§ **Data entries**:

-- Opening Marker --

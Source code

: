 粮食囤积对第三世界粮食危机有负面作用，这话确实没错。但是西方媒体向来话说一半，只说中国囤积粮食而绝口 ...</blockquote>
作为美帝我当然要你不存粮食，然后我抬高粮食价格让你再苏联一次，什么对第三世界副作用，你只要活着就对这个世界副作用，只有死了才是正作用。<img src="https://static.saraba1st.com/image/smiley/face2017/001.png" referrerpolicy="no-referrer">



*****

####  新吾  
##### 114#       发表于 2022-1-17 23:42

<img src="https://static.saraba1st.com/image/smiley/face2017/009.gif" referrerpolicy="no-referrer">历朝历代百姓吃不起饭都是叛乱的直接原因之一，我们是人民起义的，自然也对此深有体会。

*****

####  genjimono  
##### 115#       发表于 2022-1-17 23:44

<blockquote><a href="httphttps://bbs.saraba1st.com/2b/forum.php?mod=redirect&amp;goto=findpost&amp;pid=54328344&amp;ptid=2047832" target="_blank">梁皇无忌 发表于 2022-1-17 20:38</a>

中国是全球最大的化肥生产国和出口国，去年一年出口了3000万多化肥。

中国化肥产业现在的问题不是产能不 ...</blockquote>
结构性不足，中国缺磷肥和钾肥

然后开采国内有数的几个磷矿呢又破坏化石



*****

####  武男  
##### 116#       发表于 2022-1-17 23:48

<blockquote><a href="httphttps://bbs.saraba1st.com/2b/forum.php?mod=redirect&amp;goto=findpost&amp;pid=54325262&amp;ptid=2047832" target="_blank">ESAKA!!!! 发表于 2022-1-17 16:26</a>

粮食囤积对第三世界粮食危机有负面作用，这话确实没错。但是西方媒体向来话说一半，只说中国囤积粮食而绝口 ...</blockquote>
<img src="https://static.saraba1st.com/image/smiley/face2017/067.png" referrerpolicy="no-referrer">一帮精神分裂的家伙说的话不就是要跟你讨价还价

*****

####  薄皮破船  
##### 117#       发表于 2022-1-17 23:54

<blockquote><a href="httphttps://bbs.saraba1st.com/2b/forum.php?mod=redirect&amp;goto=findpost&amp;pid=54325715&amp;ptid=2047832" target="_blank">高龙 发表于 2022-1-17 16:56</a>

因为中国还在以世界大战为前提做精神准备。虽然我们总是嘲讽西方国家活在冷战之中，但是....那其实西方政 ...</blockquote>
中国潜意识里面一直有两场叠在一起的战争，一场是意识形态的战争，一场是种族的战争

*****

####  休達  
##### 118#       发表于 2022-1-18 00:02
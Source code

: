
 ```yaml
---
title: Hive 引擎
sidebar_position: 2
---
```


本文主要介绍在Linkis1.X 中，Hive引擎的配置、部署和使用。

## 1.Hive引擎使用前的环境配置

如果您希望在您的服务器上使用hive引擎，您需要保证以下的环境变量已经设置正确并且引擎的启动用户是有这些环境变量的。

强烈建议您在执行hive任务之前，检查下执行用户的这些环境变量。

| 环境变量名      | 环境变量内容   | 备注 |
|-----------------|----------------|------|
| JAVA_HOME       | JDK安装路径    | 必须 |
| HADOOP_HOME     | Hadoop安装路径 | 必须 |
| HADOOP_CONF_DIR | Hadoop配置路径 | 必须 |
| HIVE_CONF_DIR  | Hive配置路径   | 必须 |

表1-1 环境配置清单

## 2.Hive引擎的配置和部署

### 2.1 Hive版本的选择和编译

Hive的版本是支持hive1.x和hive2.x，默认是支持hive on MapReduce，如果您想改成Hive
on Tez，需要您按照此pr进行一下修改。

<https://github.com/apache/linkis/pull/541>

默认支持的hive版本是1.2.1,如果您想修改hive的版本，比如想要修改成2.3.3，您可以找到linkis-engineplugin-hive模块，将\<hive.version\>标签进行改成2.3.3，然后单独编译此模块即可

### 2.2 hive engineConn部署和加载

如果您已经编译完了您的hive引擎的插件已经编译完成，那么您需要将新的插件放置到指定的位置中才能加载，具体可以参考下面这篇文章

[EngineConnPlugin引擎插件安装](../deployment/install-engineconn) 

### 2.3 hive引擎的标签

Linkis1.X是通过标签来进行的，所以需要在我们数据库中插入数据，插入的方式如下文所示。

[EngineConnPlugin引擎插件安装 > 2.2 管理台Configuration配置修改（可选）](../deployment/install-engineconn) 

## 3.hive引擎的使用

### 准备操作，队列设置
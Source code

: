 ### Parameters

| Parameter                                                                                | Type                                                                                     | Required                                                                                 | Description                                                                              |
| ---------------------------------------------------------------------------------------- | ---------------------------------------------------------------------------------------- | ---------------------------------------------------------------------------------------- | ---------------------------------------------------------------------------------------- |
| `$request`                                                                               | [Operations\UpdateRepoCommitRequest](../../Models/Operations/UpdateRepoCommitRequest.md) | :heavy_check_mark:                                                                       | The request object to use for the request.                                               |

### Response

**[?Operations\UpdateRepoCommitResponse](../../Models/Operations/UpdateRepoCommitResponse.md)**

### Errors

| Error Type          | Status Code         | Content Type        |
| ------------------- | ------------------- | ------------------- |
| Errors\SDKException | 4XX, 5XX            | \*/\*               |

-- Closing Marker --

§ **Work instruction**:
Go through the records from the first line and copy each one exactly, ending after the line that contains "发表于 2022-1-17 23:42". Give nothing else.

§ **Result**:
Source code

: 粮食囤积对第三世界粮食危机有负面作用，这话确实没错。但是西方媒体向来话说一半，只说中国囤积粮食而绝口 ...</blockquote>
作为美帝我当然要你不存粮食，然后我抬高粮食价格让你再苏联一次，什么对第三世界副作用，你只要活着就对这个世界副作用，只有死了才是正作用。<img src="https://static.saraba1st.com/image/smiley/face2017/001.png" referrerpolicy="no-referrer">



*****

####  新吾  
##### 114#       发表于 2022-1-17 23:42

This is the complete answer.